## Problem requirements
Please list all lines of the material below in which the string "patients" occurs.

## Provided data
##########

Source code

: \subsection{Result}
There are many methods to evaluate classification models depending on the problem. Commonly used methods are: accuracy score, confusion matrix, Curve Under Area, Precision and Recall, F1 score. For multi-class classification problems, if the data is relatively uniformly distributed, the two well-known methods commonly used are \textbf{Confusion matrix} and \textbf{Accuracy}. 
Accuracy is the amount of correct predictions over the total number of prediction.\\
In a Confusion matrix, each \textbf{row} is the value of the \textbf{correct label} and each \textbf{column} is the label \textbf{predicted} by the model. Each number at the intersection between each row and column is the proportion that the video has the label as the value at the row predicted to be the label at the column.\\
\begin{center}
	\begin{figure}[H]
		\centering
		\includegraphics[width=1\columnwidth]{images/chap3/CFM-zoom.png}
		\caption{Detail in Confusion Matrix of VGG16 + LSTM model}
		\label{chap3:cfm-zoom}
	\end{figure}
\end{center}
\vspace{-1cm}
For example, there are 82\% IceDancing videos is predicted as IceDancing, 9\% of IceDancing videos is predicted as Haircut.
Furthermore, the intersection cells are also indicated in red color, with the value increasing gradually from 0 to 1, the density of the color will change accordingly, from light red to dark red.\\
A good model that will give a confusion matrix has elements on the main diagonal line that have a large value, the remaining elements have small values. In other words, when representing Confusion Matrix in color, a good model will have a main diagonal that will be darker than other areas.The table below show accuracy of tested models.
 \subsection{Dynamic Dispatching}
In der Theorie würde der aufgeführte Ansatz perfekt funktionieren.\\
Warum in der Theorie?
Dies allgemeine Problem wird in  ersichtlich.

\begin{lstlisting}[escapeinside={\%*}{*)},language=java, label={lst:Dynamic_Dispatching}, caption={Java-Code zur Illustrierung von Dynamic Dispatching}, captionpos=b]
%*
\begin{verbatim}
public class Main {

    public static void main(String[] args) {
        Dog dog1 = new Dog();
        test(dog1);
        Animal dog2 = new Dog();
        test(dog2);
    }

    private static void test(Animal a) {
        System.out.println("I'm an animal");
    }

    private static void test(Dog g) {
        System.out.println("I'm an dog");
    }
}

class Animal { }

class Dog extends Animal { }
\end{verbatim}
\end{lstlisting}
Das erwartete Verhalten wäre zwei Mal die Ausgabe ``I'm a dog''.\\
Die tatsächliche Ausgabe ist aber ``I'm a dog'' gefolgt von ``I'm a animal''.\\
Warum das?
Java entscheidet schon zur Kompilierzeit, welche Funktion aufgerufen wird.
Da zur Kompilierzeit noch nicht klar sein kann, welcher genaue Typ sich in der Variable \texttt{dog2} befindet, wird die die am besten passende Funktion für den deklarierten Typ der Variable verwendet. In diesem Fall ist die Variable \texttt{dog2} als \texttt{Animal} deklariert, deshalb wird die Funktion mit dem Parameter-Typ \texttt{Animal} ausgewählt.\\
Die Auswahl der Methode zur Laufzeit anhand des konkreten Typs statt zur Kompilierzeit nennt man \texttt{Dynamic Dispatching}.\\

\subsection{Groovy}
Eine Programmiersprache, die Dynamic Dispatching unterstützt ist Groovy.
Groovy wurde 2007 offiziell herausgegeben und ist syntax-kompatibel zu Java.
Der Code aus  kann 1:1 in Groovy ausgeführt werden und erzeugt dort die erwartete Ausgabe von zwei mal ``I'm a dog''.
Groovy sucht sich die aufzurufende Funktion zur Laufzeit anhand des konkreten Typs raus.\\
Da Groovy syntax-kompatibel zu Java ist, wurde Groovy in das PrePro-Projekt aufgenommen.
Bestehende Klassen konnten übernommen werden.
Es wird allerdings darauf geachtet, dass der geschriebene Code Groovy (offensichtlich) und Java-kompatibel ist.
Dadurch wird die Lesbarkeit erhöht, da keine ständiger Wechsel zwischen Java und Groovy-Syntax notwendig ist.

##########

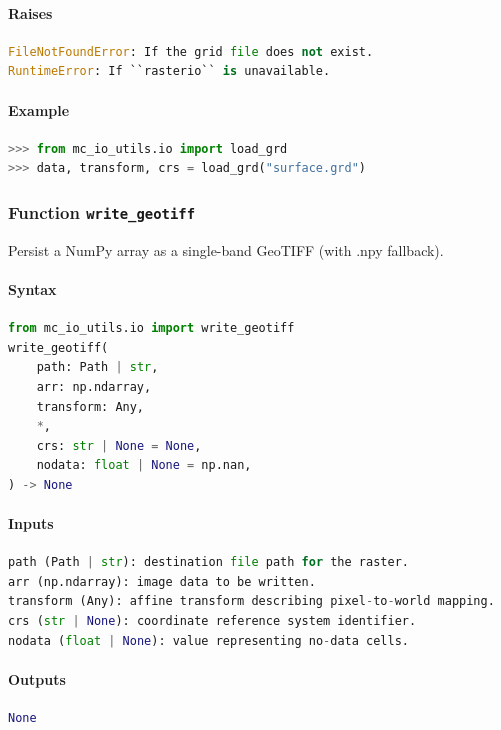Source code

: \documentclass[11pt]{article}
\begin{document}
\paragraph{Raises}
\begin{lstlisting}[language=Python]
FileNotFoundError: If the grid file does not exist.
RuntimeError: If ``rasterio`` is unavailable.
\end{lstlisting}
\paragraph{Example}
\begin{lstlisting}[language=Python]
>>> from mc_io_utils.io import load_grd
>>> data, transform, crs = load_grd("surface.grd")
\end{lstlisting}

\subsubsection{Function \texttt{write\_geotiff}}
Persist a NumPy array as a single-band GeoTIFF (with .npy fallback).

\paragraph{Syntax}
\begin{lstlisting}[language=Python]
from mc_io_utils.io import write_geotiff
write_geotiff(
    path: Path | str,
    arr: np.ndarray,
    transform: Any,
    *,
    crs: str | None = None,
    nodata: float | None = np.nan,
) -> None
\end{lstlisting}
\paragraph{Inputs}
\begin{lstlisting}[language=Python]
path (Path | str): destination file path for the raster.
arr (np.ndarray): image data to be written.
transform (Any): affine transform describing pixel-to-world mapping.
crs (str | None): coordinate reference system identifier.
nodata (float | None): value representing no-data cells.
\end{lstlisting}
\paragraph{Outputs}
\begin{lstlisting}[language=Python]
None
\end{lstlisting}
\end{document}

##########

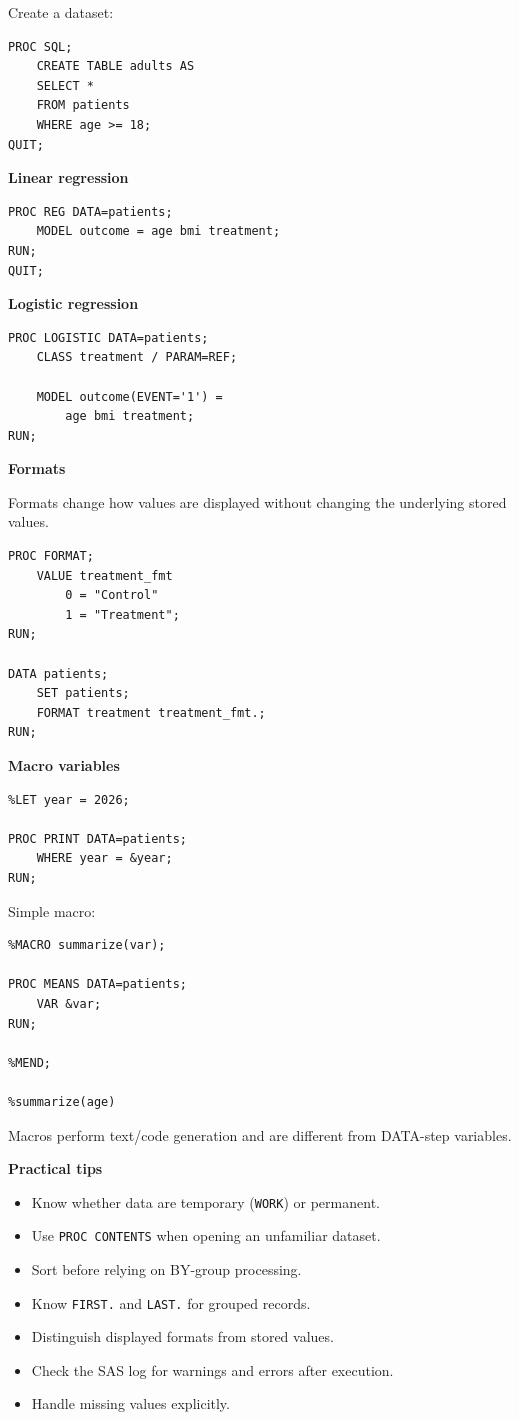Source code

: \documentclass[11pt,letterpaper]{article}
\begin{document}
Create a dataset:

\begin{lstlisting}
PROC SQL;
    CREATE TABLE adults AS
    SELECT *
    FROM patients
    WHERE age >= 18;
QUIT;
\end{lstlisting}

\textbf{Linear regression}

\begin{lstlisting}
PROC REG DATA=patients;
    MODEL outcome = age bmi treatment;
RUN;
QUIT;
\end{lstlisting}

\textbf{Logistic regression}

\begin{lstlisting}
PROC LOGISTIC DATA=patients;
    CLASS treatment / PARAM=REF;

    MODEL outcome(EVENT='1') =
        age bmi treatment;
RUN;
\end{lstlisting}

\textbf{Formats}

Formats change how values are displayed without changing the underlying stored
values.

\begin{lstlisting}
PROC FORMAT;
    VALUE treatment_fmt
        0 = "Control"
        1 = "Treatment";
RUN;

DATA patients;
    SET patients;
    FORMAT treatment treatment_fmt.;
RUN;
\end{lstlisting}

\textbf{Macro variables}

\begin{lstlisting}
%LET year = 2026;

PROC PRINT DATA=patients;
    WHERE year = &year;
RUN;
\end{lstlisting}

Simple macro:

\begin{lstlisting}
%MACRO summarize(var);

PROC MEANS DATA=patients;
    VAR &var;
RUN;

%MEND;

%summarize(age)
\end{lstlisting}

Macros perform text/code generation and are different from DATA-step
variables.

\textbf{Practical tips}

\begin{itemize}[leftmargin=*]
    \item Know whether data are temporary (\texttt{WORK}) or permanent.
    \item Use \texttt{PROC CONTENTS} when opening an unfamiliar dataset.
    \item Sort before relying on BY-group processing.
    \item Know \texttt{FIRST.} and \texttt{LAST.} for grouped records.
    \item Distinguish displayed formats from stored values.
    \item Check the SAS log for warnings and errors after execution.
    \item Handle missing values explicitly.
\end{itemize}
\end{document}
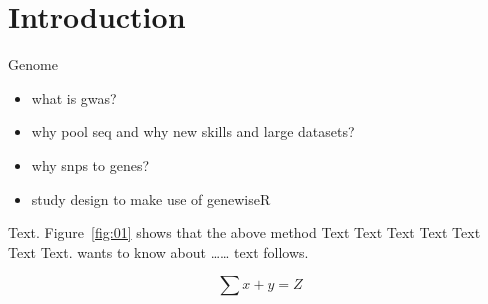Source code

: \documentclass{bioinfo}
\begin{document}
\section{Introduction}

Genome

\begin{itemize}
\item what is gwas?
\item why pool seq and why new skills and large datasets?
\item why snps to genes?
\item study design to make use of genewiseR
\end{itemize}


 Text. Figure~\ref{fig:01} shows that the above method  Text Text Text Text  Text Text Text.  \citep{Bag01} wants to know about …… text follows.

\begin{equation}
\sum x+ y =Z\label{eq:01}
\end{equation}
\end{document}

##########

## Response box
    FROM patients
PROC REG DATA=patients;
PROC LOGISTIC DATA=patients;
DATA patients;
    SET patients;
PROC PRINT DATA=patients;
PROC MEANS DATA=patients;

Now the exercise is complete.